Open Access Dissertation

Document Type


Degree Name

Doctor of Philosophy (PhD)

Degree Program

Polymer Science and Engineering

Year Degree Awarded


Month Degree Awarded


First Advisor

Maria Santore

Subject Categories

Other Chemical Engineering | Other Materials Science and Engineering


This thesis focuses on the interactions between flowing particles and a surface, where hydrodynamics couples with chemical interactions in order to modify the way they come into play. First this thesis shows how electrostatic chemical heterogeneities on a flowing particle affect the interactions with a wall, using a highly tunable electrostatically heterogenous system produced by adsorbing small amounts of cationic polyelectrolytes onto silica particles in suspension and studying their behavior in flow over the fixed surface. By comparing this behavior to a system with equivalent chemical heterogeneity on a channel wall it was shown that the rotation of a particle will produce a lower attempt frequency, resulting in chemical heterogeneity being less effective on a flowing particle then on a fixed surface. This establishes the importance of hydrodynamics in the chemical interactions of flowing colloids. Next this work shows how swimming of Escherichia coli increases both the frequency of bacteria encountering a surface and the durations of the resulting engagements, in an unconfined flowing environment, due to hydrodynamic interactions between bacteria and surfaces.
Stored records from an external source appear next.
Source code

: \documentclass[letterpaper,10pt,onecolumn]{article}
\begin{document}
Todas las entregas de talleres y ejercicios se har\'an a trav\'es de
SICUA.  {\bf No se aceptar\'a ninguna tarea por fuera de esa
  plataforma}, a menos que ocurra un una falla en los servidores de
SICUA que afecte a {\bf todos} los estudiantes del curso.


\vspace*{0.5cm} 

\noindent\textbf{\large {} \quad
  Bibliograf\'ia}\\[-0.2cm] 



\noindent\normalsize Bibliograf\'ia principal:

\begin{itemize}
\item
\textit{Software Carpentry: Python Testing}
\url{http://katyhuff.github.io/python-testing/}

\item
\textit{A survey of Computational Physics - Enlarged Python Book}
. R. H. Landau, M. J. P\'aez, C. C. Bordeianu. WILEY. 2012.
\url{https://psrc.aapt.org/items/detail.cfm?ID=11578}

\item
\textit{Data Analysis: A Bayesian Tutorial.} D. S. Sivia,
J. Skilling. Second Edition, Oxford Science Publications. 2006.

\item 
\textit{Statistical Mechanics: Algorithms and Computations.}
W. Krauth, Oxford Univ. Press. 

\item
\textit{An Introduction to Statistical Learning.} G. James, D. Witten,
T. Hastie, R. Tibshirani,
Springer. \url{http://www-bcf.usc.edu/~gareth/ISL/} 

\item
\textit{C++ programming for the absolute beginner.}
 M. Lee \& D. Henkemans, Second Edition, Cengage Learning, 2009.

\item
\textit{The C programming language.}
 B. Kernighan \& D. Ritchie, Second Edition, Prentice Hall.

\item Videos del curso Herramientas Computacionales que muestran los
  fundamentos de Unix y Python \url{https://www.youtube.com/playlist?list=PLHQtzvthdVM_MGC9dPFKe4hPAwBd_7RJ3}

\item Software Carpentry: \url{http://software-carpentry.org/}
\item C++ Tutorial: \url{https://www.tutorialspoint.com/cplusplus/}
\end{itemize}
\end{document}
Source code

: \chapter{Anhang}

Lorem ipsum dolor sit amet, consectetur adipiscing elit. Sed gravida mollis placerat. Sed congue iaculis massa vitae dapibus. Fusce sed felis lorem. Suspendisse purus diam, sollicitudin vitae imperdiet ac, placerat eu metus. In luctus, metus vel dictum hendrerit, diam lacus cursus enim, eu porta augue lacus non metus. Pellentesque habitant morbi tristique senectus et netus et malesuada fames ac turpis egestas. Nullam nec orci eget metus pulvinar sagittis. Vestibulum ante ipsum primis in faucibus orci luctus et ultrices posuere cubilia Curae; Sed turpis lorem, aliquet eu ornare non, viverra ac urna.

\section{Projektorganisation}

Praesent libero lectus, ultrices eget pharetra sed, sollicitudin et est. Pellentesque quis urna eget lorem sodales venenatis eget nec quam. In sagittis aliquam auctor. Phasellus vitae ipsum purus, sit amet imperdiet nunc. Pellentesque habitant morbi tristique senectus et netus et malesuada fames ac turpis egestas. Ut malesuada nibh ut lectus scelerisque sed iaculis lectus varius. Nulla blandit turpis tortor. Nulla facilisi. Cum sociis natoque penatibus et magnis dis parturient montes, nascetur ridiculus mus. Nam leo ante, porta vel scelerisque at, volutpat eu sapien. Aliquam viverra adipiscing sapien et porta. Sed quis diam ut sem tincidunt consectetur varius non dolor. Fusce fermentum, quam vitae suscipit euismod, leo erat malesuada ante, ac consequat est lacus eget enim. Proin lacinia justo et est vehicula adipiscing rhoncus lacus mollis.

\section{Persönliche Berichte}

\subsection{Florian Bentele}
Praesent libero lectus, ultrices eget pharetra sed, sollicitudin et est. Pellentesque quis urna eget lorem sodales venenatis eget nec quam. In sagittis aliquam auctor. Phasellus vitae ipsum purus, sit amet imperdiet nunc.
This swimming effect was decoupled from the effect of flagella interactions. It was found that the presence of flagella, when not active, producing steric kicks, increasing the escape frequency and as a result reducing surface engagements length. Expansion of this work showed that the effects caused by morphological differences between bacteria strains can be significantly reduced by altering the mechanical properties of a surface coating. Finally, this thesis shows that rod shaped particles are able to diffuse through a concentration boundary layer and adhere to surfaces at a rate faster than possible with spherical particles, due to hydrodynamic interactions between the non-spherical particles and the surrounding fluid. Current literature contains a wide variety of experiential results and mathematical predictions for the behavior of rods in flow but the lack of consistent systems with well-studied spherical controls has led to many discrepancies in their results. This thesis addresses these apparent discrepancies using model rod-shaped silica particle suspensions and spherical controls. Overall, this thesis probes the effects of three hydrodynamic effects on interactions between particles and surfaces in the presence of flow.